Friday, May 29, 2009

Zend Server (Lesson 3) Solving a performance problem

In this Zend Server video lesson I will be dealing with a performance problem in my CMS Drupal. Performance problems happen in all sorts of scenarios and applications, so am not picking on Drupal project at all, just using it as an example in this lesson as a way to educate. Sometimes in a project, even one that's so mature like Drupal, a performance problem can be introduced just by adding in a simple tweak or new module to the core Drupal. With my site the problem is that it's sooo slow, the pages are rendering more then 5 secs with only a single user on the site, that's way too slow. I'm using the latest version of Drupal 6.12 free open source software (FOSS) code right off the site today Download Drupal 6.x and am using Zend Server + PHP5.2.9 + Zend Studio to get to the root cause of the performance problem and fix it fast. You'll soon see what the site owner did to cause this performance problem. In this video I reduce the page render time from 5sec down to 0.19sec and that's a 26 TIMES speed improvement, nice. If you want to follow along with me, review my prior lesson 1 and lesson 2 to prep for this one. And let me know what your own results are with tracking down performance issues. The lessons learned here will help you in your own PHP app, or any other PHP app on sourceforge.net

PS: I had to keep these videos short for Youtube to accept the download so its a quick 5min video lesson


2 comments:

Unknown said...

In case you don't know, Drupal has a solid caching system, with multiple caching strategies, so your point is really useless

Edward Kietlinski said...

Yup I do know that drupal has a caching system. I mainly used Drupal to show full page caching of Zend Server as many custom portals and websites written in PHP dont have such a caching option. But Zend Server URL caching is still faster then Drupal caching.

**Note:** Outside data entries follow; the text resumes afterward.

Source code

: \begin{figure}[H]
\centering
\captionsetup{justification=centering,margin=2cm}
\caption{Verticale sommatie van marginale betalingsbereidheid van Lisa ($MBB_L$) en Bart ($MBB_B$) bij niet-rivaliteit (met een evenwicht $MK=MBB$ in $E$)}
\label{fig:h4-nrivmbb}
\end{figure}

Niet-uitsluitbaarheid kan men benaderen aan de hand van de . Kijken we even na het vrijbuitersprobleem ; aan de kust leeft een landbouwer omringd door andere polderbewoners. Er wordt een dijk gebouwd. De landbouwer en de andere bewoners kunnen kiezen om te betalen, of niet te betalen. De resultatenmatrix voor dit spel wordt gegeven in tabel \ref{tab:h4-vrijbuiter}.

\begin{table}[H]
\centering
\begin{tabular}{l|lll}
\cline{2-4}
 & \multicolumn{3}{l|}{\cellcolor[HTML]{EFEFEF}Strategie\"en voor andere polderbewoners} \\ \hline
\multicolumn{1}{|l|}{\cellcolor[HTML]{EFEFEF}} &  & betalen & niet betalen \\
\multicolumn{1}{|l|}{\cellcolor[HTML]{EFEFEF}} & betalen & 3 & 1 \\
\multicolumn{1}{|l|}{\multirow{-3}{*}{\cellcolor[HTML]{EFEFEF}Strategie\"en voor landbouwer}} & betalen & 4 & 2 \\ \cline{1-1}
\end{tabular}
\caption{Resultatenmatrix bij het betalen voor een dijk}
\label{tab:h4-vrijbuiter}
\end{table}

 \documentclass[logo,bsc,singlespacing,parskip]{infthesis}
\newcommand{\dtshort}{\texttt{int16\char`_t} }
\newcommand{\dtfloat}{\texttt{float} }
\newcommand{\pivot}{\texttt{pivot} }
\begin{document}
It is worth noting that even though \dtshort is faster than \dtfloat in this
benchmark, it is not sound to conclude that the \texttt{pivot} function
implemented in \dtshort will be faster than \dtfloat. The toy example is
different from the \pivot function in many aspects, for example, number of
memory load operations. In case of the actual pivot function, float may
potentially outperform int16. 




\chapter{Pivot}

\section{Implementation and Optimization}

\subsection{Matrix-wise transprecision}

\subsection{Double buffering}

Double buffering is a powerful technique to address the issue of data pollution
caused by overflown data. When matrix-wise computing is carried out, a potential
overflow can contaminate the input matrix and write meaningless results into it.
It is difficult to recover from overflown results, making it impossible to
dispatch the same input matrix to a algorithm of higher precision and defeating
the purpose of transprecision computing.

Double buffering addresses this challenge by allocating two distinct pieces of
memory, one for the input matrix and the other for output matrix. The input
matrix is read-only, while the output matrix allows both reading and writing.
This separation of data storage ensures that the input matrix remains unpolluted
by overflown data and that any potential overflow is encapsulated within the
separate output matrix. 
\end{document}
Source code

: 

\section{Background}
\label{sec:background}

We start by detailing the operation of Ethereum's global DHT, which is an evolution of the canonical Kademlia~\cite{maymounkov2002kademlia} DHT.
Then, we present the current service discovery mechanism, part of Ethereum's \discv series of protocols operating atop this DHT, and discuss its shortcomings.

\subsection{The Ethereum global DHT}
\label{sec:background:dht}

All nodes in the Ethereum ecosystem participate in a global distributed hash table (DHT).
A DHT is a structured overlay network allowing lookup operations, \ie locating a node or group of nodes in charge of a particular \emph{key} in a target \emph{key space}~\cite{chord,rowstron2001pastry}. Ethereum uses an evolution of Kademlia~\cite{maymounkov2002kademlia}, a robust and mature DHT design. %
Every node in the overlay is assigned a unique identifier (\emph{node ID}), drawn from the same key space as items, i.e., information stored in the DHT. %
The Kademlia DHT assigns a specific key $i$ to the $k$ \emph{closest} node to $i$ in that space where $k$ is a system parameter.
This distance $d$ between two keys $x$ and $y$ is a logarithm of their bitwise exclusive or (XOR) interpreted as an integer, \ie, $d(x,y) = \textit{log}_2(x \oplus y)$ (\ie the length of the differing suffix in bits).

I also ran some performance stress test using JMETER on my system comparing both the internal caching of Drupal (12.0 requests/sec) .vs. using Zend Server full page caching ( 21.8 req/sec) .vs. not using any caching (0.67 req/sec) So full page caching will always be faster then the built in Drupal caching.

One last note is that fullpage URL caching shouldnt be used on a blog that accepts comments or feedback (because its caching the entire page for a certain length of time, the comment will not showup till the page timeout expires in the rule) Utilizing the caching API is still better for those types of situations and you can always mix full page URL caching with partial page caching like the caching used internal to Drupal. Feel free to use both where they make sense on your drupal site.